Stanotte ho fatto un sogno: con l’arrivo della Pasqua, il Covid non c’era più. Se n’era andato. I contagi si erano dissolti. E con loro s’erano sciolti tutti i dubbi e le angosce che ci hanno accompagnato per un annus horribilis, scandito dai numeri dei contagi e da ospedali che non sapevano più dove mettere i tanti colpiti dal Coronavirus. In poche ore, con la rinascita pasquale bar e i ristoranti potevano riaprire, le persone mettersi in viaggio, andare al lavoro, anche solo per il gusto di uscire, fare sport e rincontrarsi.
Anche la scuola poteva finalmente ricominciare, tornare alla sua vera identità, fatta di alunni, docenti e personale in carne e ossa.
La scuola delle campanelle che suonano, dei corridoi infiniti, dei bidelli che ti chiedono dove vai, delle giustificazioni dimenticate a casa, delle penne e delle cartelle che si strusciano, dei diari scarabocchiati, dei fogli protocollo che non bastano mai.
Una scuola, certo, non impeccabile, quella dei prof che mancano e del supplente che non arriva, delle scritte che si accavallano sui muri, delle gomme schiacciate sotto i banchi, dei maestri che fanno l’appello, spiegano, interrogano e danno il voto guardandoti negli occhi. La scuola dei compiti da scrivere per il giorno dopo, dei prof che si lamentano per la confusione e sbattono i pugni sulla cattedra. Degli sguardi che si incrociano e si perdono tra le file dei banchi troppo fitti, dei compagni di classe che fanno ironia e dei silenzi che parlano.
Quanto ci era mancata quella scuola. Quella degli interminabili compiti in classe, delle partite in palestra in scarpe da ginnastica, della ricreazione rompi schemi.
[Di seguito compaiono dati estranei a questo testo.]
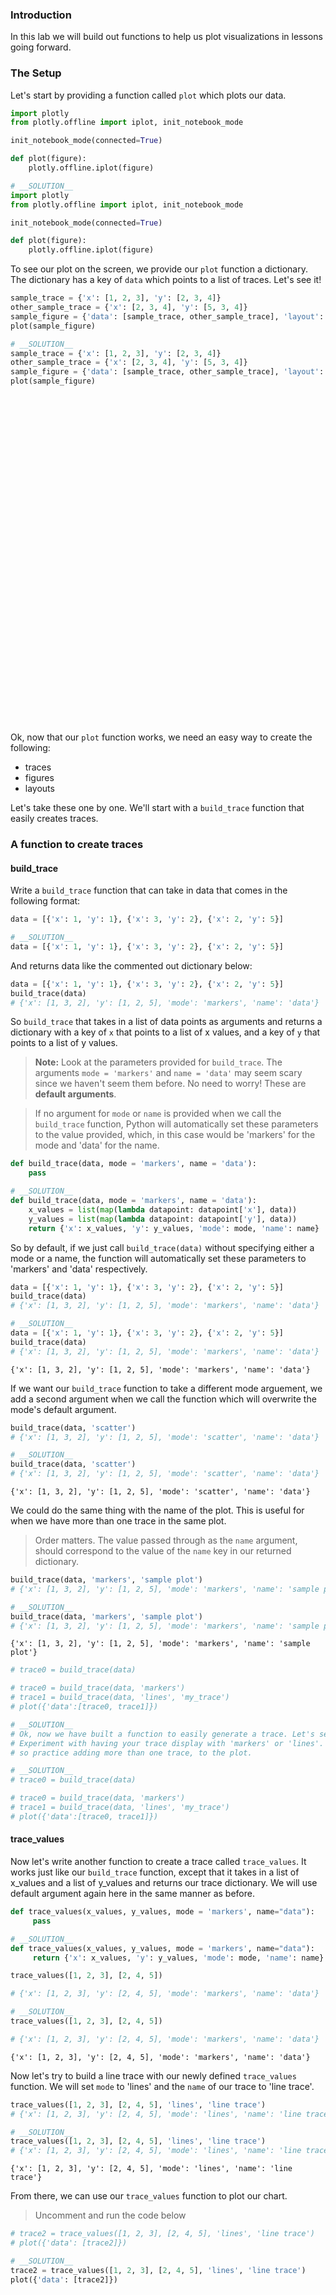 
### Introduction

In this lab we will build out functions to help us plot visualizations in lessons going forward. 

### The Setup

Let's start by providing a function called `plot` which plots our data.


```python
import plotly
from plotly.offline import iplot, init_notebook_mode

init_notebook_mode(connected=True)

def plot(figure):
    plotly.offline.iplot(figure)
```


```python
# __SOLUTION__ 
import plotly
from plotly.offline import iplot, init_notebook_mode

init_notebook_mode(connected=True)

def plot(figure):
    plotly.offline.iplot(figure)
```


<script>requirejs.config({paths: { 'plotly': ['https://cdn.plot.ly/plotly-latest.min']},});if(!window.Plotly) {{require(['plotly'],function(plotly) {window.Plotly=plotly;});}}</script>


To see our plot on the screen, we provide our `plot` function a dictionary.  The dictionary has a key of `data` which points to a list of traces.  Let's see it!


```python
sample_trace = {'x': [1, 2, 3], 'y': [2, 3, 4]}
other_sample_trace = {'x': [2, 3, 4], 'y': [5, 3, 4]}
sample_figure = {'data': [sample_trace, other_sample_trace], 'layout': {'title': 'Our sample plot'}}
plot(sample_figure)
```


```python
# __SOLUTION__ 
sample_trace = {'x': [1, 2, 3], 'y': [2, 3, 4]}
other_sample_trace = {'x': [2, 3, 4], 'y': [5, 3, 4]}
sample_figure = {'data': [sample_trace, other_sample_trace], 'layout': {'title': 'Our sample plot'}}
plot(sample_figure)
```


<div id="45b920a4-b163-4849-ae13-2dbc061ae635" style="height: 525px; width: 100%;" class="plotly-graph-div"></div><script type="text/javascript">require(["plotly"], function(Plotly) { window.PLOTLYENV=window.PLOTLYENV || {};window.PLOTLYENV.BASE_URL="https://plot.ly";Plotly.newPlot("45b920a4-b163-4849-ae13-2dbc061ae635", [{"x": [1, 2, 3], "y": [2, 3, 4], "type": "scatter", "uid": "4847acc2-c5eb-11e9-aeb7-3af9d3ad3e0b"}, {"x": [2, 3, 4], "y": [5, 3, 4], "type": "scatter", "uid": "4847ae18-c5eb-11e9-93be-3af9d3ad3e0b"}], {"title": "Our sample plot"}, {"showLink": true, "linkText": "Export to plot.ly"})});</script>


Ok, now that our `plot` function works, we need an easy way to create the following:  

* traces
* figures
* layouts


Let's take these one by one.  We'll start with a `build_trace` function that easily creates traces.

### A function to create traces

#### build_trace

Write a `build_trace` function that can take in data that comes in the following format: 


```python
data = [{'x': 1, 'y': 1}, {'x': 3, 'y': 2}, {'x': 2, 'y': 5}]
```


```python
# __SOLUTION__ 
data = [{'x': 1, 'y': 1}, {'x': 3, 'y': 2}, {'x': 2, 'y': 5}]
```

And returns data like the commented out dictionary below: 

```python
data = [{'x': 1, 'y': 1}, {'x': 3, 'y': 2}, {'x': 2, 'y': 5}]
build_trace(data)
# {'x': [1, 3, 2], 'y': [1, 2, 5], 'mode': 'markers', 'name': 'data'}
```

So `build_trace` that takes in a list of data points as arguments and returns a dictionary with a key of `x` that points to a list of x values, and a key of `y` that points to a list of y values.

>**Note:** Look at the parameters provided for `build_trace`.  The arguments `mode = 'markers'` and `name = 'data'` may seem scary since we haven't seem them before.  No need to worry!  These are **default arguments**.  

>If no argument for `mode` or `name` is provided when we call the `build_trace` function, Python will automatically set these parameters to the value provided, which, in this case would be 'markers' for the mode and 'data' for the name.


```python
def build_trace(data, mode = 'markers', name = 'data'):
    pass
```


```python
# __SOLUTION__ 
def build_trace(data, mode = 'markers', name = 'data'):
    x_values = list(map(lambda datapoint: datapoint['x'], data))
    y_values = list(map(lambda datapoint: datapoint['y'], data))
    return {'x': x_values, 'y': y_values, 'mode': mode, 'name': name}
```

So by default, if we just call `build_trace(data)` without specifying either a mode or a name, the function will automatically set these parameters to 'markers' and 'data' respectively.


```python
data = [{'x': 1, 'y': 1}, {'x': 3, 'y': 2}, {'x': 2, 'y': 5}]
build_trace(data)
# {'x': [1, 3, 2], 'y': [1, 2, 5], 'mode': 'markers', 'name': 'data'}
```


```python
# __SOLUTION__ 
data = [{'x': 1, 'y': 1}, {'x': 3, 'y': 2}, {'x': 2, 'y': 5}]
build_trace(data)
# {'x': [1, 3, 2], 'y': [1, 2, 5], 'mode': 'markers', 'name': 'data'}
```




    {'x': [1, 3, 2], 'y': [1, 2, 5], 'mode': 'markers', 'name': 'data'}



If we want our `build_trace` function to take a different mode arguement, we add a second argument when we call the function which will overwrite the mode's default argument.   


```python
build_trace(data, 'scatter')
# {'x': [1, 3, 2], 'y': [1, 2, 5], 'mode': 'scatter', 'name': 'data'}
```


```python
# __SOLUTION__ 
build_trace(data, 'scatter')
# {'x': [1, 3, 2], 'y': [1, 2, 5], 'mode': 'scatter', 'name': 'data'}
```




    {'x': [1, 3, 2], 'y': [1, 2, 5], 'mode': 'scatter', 'name': 'data'}



We could do the same thing with the name of the plot.  This is useful for when we have more than one trace in the same plot.

> Order matters.  The value passed through as the `name` argument, should correspond to the value of the `name` key in our returned dictionary.


```python
build_trace(data, 'markers', 'sample plot')
# {'x': [1, 3, 2], 'y': [1, 2, 5], 'mode': 'markers', 'name': 'sample plot'}
```


```python
# __SOLUTION__ 
build_trace(data, 'markers', 'sample plot')
# {'x': [1, 3, 2], 'y': [1, 2, 5], 'mode': 'markers', 'name': 'sample plot'}
```




    {'x': [1, 3, 2], 'y': [1, 2, 5], 'mode': 'markers', 'name': 'sample plot'}




```python
# trace0 = build_trace(data)

# trace0 = build_trace(data, 'markers')
# trace1 = build_trace(data, 'lines', 'my_trace')
# plot({'data':[trace0, trace1]})
```


```python
# __SOLUTION__
# Ok, now we have built a function to easily generate a trace. Let's see it in action! Uncomment some of the code below and try it out. 
# Experiment with having your trace display with 'markers' or 'lines'. You can only see the name of the plot if more than one trace is present, 
# so practice adding more than one trace, to the plot.


```


```python
# __SOLUTION__ 
# trace0 = build_trace(data)

# trace0 = build_trace(data, 'markers')
# trace1 = build_trace(data, 'lines', 'my_trace')
# plot({'data':[trace0, trace1]})
```

#### trace_values

Now let's write another function to create a trace called `trace_values`.  It works just like our `build_trace` function, except that it takes in a list of x_values and a list of y_values and returns our trace dictionary.  We will use default argument again here in the same manner as before.


```python
def trace_values(x_values, y_values, mode = 'markers', name="data"):
     pass
```


```python
# __SOLUTION__ 
def trace_values(x_values, y_values, mode = 'markers', name="data"):
     return {'x': x_values, 'y': y_values, 'mode': mode, 'name': name}
```


```python
trace_values([1, 2, 3], [2, 4, 5])

# {'x': [1, 2, 3], 'y': [2, 4, 5], 'mode': 'markers', 'name': 'data'}
```


```python
# __SOLUTION__ 
trace_values([1, 2, 3], [2, 4, 5])

# {'x': [1, 2, 3], 'y': [2, 4, 5], 'mode': 'markers', 'name': 'data'}
```




    {'x': [1, 2, 3], 'y': [2, 4, 5], 'mode': 'markers', 'name': 'data'}



Now let's try to build a line trace with our newly defined `trace_values` function.  We will set `mode` to 'lines' and the `name` of our trace to 'line trace'.


```python
trace_values([1, 2, 3], [2, 4, 5], 'lines', 'line trace')
# {'x': [1, 2, 3], 'y': [2, 4, 5], 'mode': 'lines', 'name': 'line trace'}
```


```python
# __SOLUTION__ 
trace_values([1, 2, 3], [2, 4, 5], 'lines', 'line trace')
# {'x': [1, 2, 3], 'y': [2, 4, 5], 'mode': 'lines', 'name': 'line trace'}
```




    {'x': [1, 2, 3], 'y': [2, 4, 5], 'mode': 'lines', 'name': 'line trace'}



From there, we can use our `trace_values` function to plot our chart.

> Uncomment and run the code below


```python
# trace2 = trace_values([1, 2, 3], [2, 4, 5], 'lines', 'line trace')
# plot({'data': [trace2]})
```


```python
# __SOLUTION__ 
trace2 = trace_values([1, 2, 3], [2, 4, 5], 'lines', 'line trace')
plot({'data': [trace2]})
```


<div id="dca1c69e-eb3d-421b-8fad-611e72b881f5" style="height: 525px; width: 100%;" class="plotly-graph-div"></div><script type="text/javascript">require(["plotly"], function(Plotly) { window.PLOTLYENV=window.PLOTLYENV || {};window.PLOTLYENV.BASE_URL="https://plot.ly";Plotly.newPlot("dca1c69e-eb3d-421b-8fad-611e72b881f5", [{"mode": "lines", "name": "line trace", "x": [1, 2, 3], "y": [2, 4, 5], "type": "scatter", "uid": "c6ca7362-c5ec-11e9-b981-3af9d3ad3e0b"}], {}, {"showLink": true, "linkText": "Export to plot.ly"})});</script>


### Creating layouts

Ok, now that we have built some functions to create traces, let's write a function to create a layout.  Remember that our layout also can be passed to our plot function.

> Uncomment and run the code below.


```python
# plot({'data': [trace0, trace2], 'layout': {'title': 'Sample Title'}})
```


```python
# __SOLUTION__ 
# plot({'data': [trace0, trace2], 'layout': {'title': 'Sample Title'}})
```

Our `layout` function should return a dictionary, just as it's defined in the above plot.  We'll start by returning an empty dictionary then below we'll walk through building out the rest of the function.


```python
def layout(x_range = None, y_range = None, options = {}):
    pass
```


```python
# __SOLUTION__ 
def layout(x_range = None, y_range = None, options = {}):
    layout = {}
    if isinstance(x_range, list): layout.update({'xaxis': {'range': x_range}})
    if isinstance(y_range, list): layout.update({'yaxis': {'range': y_range}})
    layout.update(options)
    return layout
```


```python
layout()
# {}
```


```python
# __SOLUTION__ 
layout()
# {}
```




    {}



#### Setting the xaxis and yaxis range

Oftentimes in building a layout, we want an easy way to set the range for the `x` and `y` axis.  To set a range in the x-axis of $1$ through $4$ and a range of the y-axis of $2$ through $5$, we return a layout of the following structure.
```python
{'xaxis': {'range': [1, 4]}, 'yaxis': {'range': [2, 5]}}
```

Let's start with adding functionality to the `layout()` function so it can set the range for the x-axis.  (**Hint**: Google search Python's built-in `isinstance()` and `update()` functions.)

Add an argument of x_range returns a dictionary with a range set on the xaxis.


```python
layout([1, 4])
# {'xaxis': {'range': [1, 4]}}
```


```python
# __SOLUTION__ 
layout([1, 4])
# {'xaxis': {'range': [1, 4]}}
```




    {'xaxis': {'range': [1, 4]}}



We want to ensure that when an x_range is not provided, an empty dictionary is still returned.  
```python
layout()
# {}

```
The `x_range` should be a default argument that sets `x_range` to `None`.  Then, only add a key of xaxis to the dictionary layout when the `x_range` does not equal `None`.


```python
layout() # {}
```


```python
# __SOLUTION__ 
layout() # {}
```




    {}



Now let's provide the same functionality for the `y_range`.  When the `y_range` is provided we add a key of `yaxis` which points to a dictionary that expresses the y-axis range.


```python
layout([1, 3], [4, 5])
# {'xaxis': {'range': [1, 3]}, 'yaxis': {'range': [4, 5]}}
```


```python
# __SOLUTION__ 
layout([1, 3], [4, 5])
# {'xaxis': {'range': [1, 3]}, 'yaxis': {'range': [4, 5]}}
```




    {'xaxis': {'range': [1, 3]}, 'yaxis': {'range': [4, 5]}}



#### Adding layout options

Now have the final argument of our layout function be options.  The `options` argument should by default point to a dictionary.  And whatever is provided as pointing to the options argument should be updated into the returned dictionary.    


```python
layout(options = {'title': 'foo'})
```


```python
# __SOLUTION__ 
layout(options = {'title': 'foo'})
```




    {'title': 'foo'}




```python
layout([1, 3], options = {'title': 'chart'})

# {'xaxis': {'range': [1, 3]}, 'title': 'chart'}
```


```python
# __SOLUTION__ 
layout([1, 3], options = {'title': 'chart'})

# {'xaxis': {'range': [1, 3]}, 'title': 'chart'}
```




    {'xaxis': {'range': [1, 3]}, 'title': 'chart'}



Ok, now let's see this `layout` function in action.


```python
another_trace = trace_values([1, 2, 3], [6, 3, 1])
another_layout = layout([-1, 4], [0, 7], {'title': 'Going Down...'})
# plot({'data': [another_trace], 'layout': another_layout})
```


```python
# __SOLUTION__ 
another_trace = trace_values([1, 2, 3], [6, 3, 1])
another_layout = layout([-1, 4], [0, 7], {'title': 'Going Down...'})
# plot({'data': [another_trace], 'layout': another_layout})
```

Finally, we'll modify the `plot` function for you so that it takes the data, and the layout as arguments.


```python
def plot(traces = [], layout = {}):
    if not isinstance(traces, list): raise TypeError('first argument must be a list.  Instead is', traces)
    if not isinstance(layout, dict): raise TypeError('second argument must be a dict.  Instead is', layout)
    plotly.offline.iplot({'data': traces, 'layout': layout})
```


```python
# __SOLUTION__ 
def plot(traces = [], layout = {}):
    if not isinstance(traces, list): raise TypeError('first argument must be a list.  Instead is', traces)
    if not isinstance(layout, dict): raise TypeError('second argument must be a dict.  Instead is', layout)
    plotly.offline.iplot({'data': traces, 'layout': layout})
```

Uncomment the below code to see the updated `plot` function in action.  


```python
trace4 = trace_values([4, 5, 6], [10, 5, 1], mode = 'lines')
last_layout = layout(options = {'title': 'The big picture'})
plot([trace4], last_layout)
```


```python
# __SOLUTION__ 
trace4 = trace_values([4, 5, 6], [10, 5, 1], mode = 'lines')
last_layout = layout(options = {'title': 'The big picture'})
plot([trace4], last_layout)
```


<div id="5980f856-d616-4087-84b3-6e72d4ca3ca0" style="height: 525px; width: 100%;" class="plotly-graph-div"></div><script type="text/javascript">require(["plotly"], function(Plotly) { window.PLOTLYENV=window.PLOTLYENV || {};window.PLOTLYENV.BASE_URL="https://plot.ly";Plotly.newPlot("5980f856-d616-4087-84b3-6e72d4ca3ca0", [{"mode": "lines", "name": "data", "x": [4, 5, 6], "y": [10, 5, 1], "type": "scatter", "uid": "f8f500e6-c5ec-11e9-9ae9-3af9d3ad3e0b"}], {"title": "The big picture"}, {"showLink": true, "linkText": "Export to plot.ly"})});</script>


### Summary 

In this lab, we built out some methods so that we can easily create graphs going forward.  We'll make good use of them in the lessons to come, as well as write new methods to help us easily display information in our charts.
Mai come nell’ultimo tragico anno ci eravamo resi conto che ci mancava, che nessuna DaD, sebbene regolamentata, sarebbe mai riuscita ad avvicinare il pathos e le emozioni delle lezioni in classe. Perché la scuola vera non è solo fatta di guerre puniche, equazioni di terzo grado e traduzioni.
Perchè nessuna didattica digitale integrata può ricreare l’alchimia della classe: lo straordinario rapporto tra pari, le relazioni con i prof, che anche quando sono conflittuali portano comunque ad una crescita non indifferente.
Il ritorno alla normalità proprio nel giorno di Pasqua non era un caso: la Pesach, come la chiamano gli ebrei, aveva portato l’inizio di una nuova libertà. Un inizio di una nuova vita. Una rinascita che non può fare a meno della scuola.